* Task statement
For each line of the data below, copy it if it holds the word "tease".

* Provided records
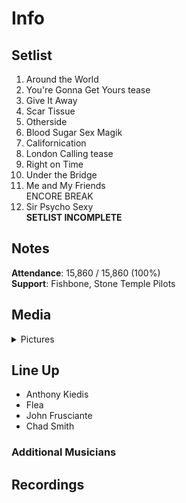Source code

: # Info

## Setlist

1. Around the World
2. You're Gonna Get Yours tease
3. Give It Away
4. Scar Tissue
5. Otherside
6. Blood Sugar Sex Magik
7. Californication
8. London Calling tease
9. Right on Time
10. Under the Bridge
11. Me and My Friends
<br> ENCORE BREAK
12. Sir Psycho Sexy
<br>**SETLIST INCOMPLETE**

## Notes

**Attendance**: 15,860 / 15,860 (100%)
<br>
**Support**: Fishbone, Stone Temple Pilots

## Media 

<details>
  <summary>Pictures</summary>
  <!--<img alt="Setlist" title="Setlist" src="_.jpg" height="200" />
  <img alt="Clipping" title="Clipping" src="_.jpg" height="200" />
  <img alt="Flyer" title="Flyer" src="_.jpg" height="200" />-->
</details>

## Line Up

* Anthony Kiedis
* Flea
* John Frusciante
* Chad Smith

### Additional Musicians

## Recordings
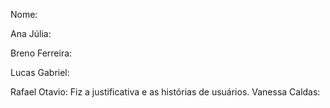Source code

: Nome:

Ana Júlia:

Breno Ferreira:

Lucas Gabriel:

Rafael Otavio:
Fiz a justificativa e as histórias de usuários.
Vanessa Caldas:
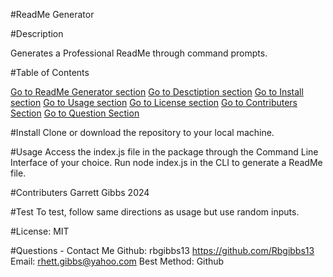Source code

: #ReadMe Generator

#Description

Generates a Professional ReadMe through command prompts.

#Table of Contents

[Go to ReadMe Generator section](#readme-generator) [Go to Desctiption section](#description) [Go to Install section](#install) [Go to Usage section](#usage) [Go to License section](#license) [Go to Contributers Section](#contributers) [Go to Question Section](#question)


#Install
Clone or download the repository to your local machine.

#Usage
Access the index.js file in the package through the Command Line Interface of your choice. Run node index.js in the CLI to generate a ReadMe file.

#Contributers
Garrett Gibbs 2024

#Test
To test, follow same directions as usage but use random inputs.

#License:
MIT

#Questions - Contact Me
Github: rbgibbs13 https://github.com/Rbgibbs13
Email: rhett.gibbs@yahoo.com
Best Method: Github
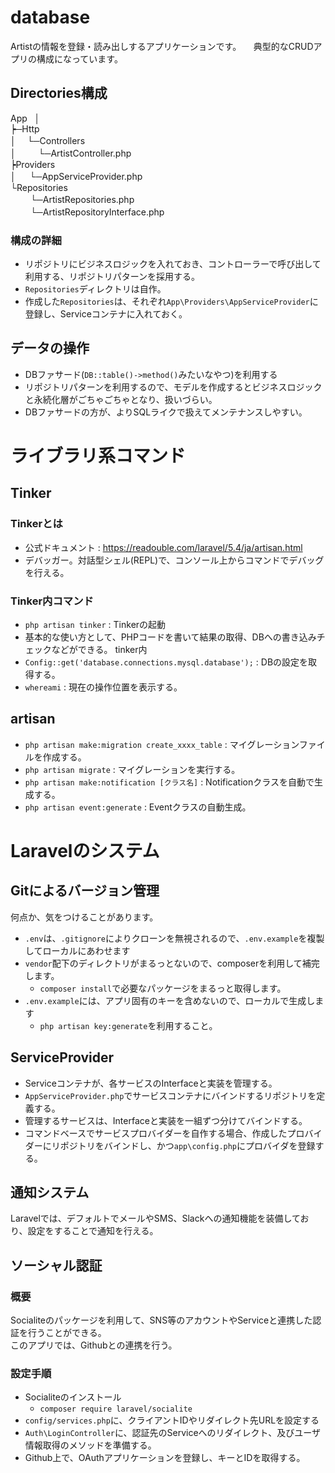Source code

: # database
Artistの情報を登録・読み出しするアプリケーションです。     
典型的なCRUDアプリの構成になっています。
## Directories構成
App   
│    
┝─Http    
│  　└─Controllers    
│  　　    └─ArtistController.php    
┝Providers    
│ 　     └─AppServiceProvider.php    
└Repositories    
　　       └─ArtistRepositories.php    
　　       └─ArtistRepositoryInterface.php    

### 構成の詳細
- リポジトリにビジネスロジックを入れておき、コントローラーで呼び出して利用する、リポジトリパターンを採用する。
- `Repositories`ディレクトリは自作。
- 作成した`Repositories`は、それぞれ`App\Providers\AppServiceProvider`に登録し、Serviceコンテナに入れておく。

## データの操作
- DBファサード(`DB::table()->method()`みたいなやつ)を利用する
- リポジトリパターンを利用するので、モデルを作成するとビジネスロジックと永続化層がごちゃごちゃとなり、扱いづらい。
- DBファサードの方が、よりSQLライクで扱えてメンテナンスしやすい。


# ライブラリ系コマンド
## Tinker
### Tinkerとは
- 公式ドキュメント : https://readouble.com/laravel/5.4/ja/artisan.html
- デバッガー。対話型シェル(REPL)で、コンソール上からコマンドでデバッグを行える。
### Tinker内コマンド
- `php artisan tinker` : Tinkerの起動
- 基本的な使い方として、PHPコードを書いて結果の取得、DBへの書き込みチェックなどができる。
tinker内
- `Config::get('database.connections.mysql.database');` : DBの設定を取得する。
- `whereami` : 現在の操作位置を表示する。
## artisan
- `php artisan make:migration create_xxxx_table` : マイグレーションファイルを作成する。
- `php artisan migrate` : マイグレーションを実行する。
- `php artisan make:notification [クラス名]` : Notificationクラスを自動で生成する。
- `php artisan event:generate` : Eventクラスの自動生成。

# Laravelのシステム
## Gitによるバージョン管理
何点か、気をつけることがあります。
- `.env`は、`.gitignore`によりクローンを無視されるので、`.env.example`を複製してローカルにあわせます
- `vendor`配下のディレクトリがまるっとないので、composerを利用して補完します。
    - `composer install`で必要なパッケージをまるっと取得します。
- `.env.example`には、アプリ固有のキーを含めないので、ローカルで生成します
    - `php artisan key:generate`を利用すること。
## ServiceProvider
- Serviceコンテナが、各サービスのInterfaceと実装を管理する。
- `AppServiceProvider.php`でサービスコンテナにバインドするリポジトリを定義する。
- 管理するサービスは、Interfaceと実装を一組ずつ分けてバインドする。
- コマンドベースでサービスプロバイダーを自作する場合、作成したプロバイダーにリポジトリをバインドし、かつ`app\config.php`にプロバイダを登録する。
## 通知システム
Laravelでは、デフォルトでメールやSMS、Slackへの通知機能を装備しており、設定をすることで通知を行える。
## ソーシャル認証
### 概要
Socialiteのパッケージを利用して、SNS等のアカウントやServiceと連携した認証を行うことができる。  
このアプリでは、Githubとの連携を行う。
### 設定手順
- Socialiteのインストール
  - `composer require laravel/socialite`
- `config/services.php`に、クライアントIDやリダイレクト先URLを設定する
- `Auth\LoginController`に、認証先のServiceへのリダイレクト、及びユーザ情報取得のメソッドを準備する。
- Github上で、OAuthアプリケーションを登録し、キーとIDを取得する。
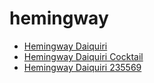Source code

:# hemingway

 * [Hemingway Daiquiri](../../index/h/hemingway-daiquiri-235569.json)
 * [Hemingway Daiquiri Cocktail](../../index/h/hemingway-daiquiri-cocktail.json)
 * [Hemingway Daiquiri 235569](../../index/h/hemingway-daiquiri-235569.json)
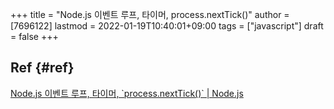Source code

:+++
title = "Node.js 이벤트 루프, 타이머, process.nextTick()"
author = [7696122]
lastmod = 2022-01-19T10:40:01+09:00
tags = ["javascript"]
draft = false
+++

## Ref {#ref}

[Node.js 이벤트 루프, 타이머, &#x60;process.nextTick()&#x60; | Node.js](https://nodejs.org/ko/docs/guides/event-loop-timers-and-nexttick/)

* Your solution
2. You're Gonna Get Yours tease
8. London Calling tease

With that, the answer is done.